Sunday, June 24, 2007

You Make The Call
You address the ball on the tee and accidentally knock it off the tee, and everyone watching thinks they are in a choir and they all sing in unison ONE. Then on the fairway you address the ball and when you ground your club the ball seems to move along with the soft grass but it does not move away from its original spot. Then on the green, you are about to address your putt and the wind moves the ball. Which one of these events is a penalty? (answer is below)


Joe,
At the recent Masters, they showed a replay of the telecast from 1960, during which Arnold Palmer left the pin in for a long putt, and his putt hit the pin. Why was that not a penalty?
Florence

Hello Florence,
By today’s rules that would have been a penalty, but at that time it was not a penalty for a putt to strike the pin. This is an example of how rules have changed over time despite those purists who say the rules are sacred (genuflect) and cannot be changed. I do not know why that rule was changed, I think they should have left it the same because it slows the game down when you have to wait for someone to walk up there and pull or tend the pin. I seriously doubt that there is any advantage gained by deliberately using the pin as a backstop because sometimes a putt might have fallen but the pin kept it out. There will always be debate about that, but I prefer rules that speed up the game. Then you have the jerks who would call a penalty on you if you tend the pin improperly. From a sportsmanship standpoint, I do not think the game needs that sort of nonsense.
Joe

Answer to You Make The Call (above)
No penalty for any of them. On the tee box you have not yet put the ball in play. On the fairway it is a penalty only if the ball moves away from its original spot, and on the green it is only a penalty if you have already grounded your club.

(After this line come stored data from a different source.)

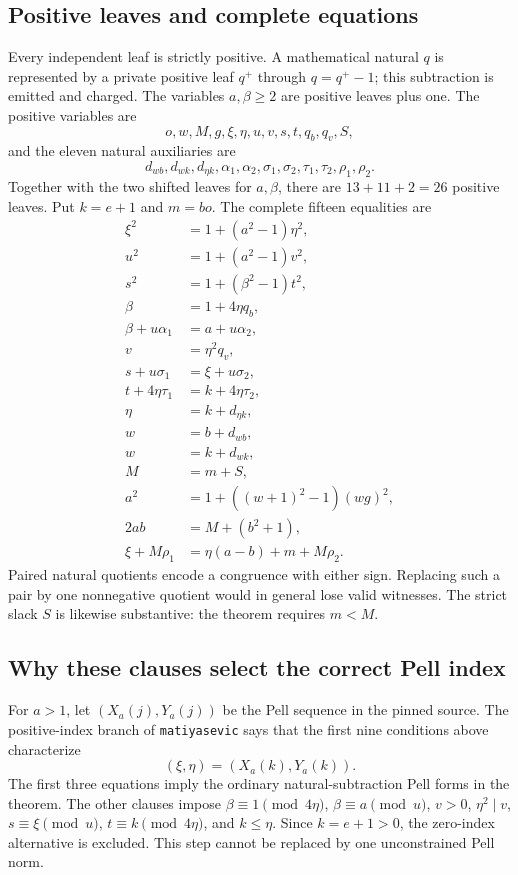 \documentclass[11pt,letterpaper]{article}
\theoremstyle{definition}
\theoremstyle{remark}
\begin{document}
\subsection{Positive leaves and complete equations}
Every independent leaf is strictly positive. A mathematical natural $q$ is represented by a private positive leaf $q^+$ through $q=q^+-1$; this subtraction is emitted and charged. The variables $a,\beta\ge2$ are positive leaves plus one. The positive variables are
\[
 o,w,M,g,\xi,\eta,u,v,s,t,q_b,q_v,S,
\]
and the eleven natural auxiliaries are
\[
 d_{wb},d_{wk},d_{\eta k},\alpha_1,\alpha_2,\sigma_1,\sigma_2,
 \tau_1,\tau_2,\rho_1,\rho_2.
\]
Together with the two shifted leaves for $a,\beta$, there are $13+11+2=26$ positive leaves. Put $k=e+1$ and $m=bo$. The complete fifteen equalities are
\begin{align}
 \xi^2&=1+(a^2-1)\eta^2,\label{gts:cm:eq:p1}\\
 u^2&=1+(a^2-1)v^2,\label{gts:cm:eq:p2}\\
 s^2&=1+(\beta^2-1)t^2,\label{gts:cm:eq:p3}\\
 \beta&=1+4\eta q_b,\label{gts:cm:eq:p4}\\
 \beta+u\alpha_1&=a+u\alpha_2,\label{gts:cm:eq:p5}\\
 v&=\eta^2q_v,\label{gts:cm:eq:p6}\\
 s+u\sigma_1&=\xi+u\sigma_2,\label{gts:cm:eq:p7}\\
 t+4\eta\tau_1&=k+4\eta\tau_2,\label{gts:cm:eq:p8}\\
 \eta&=k+d_{\eta k},\label{gts:cm:eq:p9}\\
 w&=b+d_{wb},\label{gts:cm:eq:p10}\\
 w&=k+d_{wk},\label{gts:cm:eq:p11}\\
 M&=m+S,\label{gts:cm:eq:p12}\\
 a^2&=1+((w+1)^2-1)(wg)^2,\label{gts:cm:eq:p13}\\
 2ab&=M+(b^2+1),\label{gts:cm:eq:p14}\\
 \xi+M\rho_1&=\eta(a-b)+m+M\rho_2.\label{gts:cm:eq:p15}
\end{align}
Paired natural quotients encode a congruence with either sign. Replacing such a pair by one nonnegative quotient would in general lose valid witnesses. The strict slack $S$ is likewise substantive: the theorem requires $m<M$.

\subsection{Why these clauses select the correct Pell index}
For $a>1$, let $(X_a(j),Y_a(j))$ be the Pell sequence in the pinned source. The positive-index branch of \texttt{matiyasevic} says that the first nine conditions above characterize
\[
 (\xi,\eta)=(X_a(k),Y_a(k)).
\]
The first three equations imply the ordinary natural-subtraction Pell forms in the theorem. The other clauses impose $\beta\equiv1\pmod{4\eta}$, $\beta\equiv a\pmod u$, $v>0$, $\eta^2\mid v$, $s\equiv\xi\pmod u$, $t\equiv k\pmod{4\eta}$, and $k\le\eta$. Since $k=e+1>0$, the zero-index alternative is excluded. This step cannot be replaced by one unconstrained Pell norm.
\end{document}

Jody, my Evil Twin, what do you think of these rulings?
Answer: Sometimes the rules do not allow for common sense. Common sense would dictate that if no advantage was gained by an accidental infraction, there would be no point in calling a penalty. And don’t feed me that line that says a rule is a rule, that is a brainless explanation. Let the scores be determined by shotmaking, not by bookworm technicalities.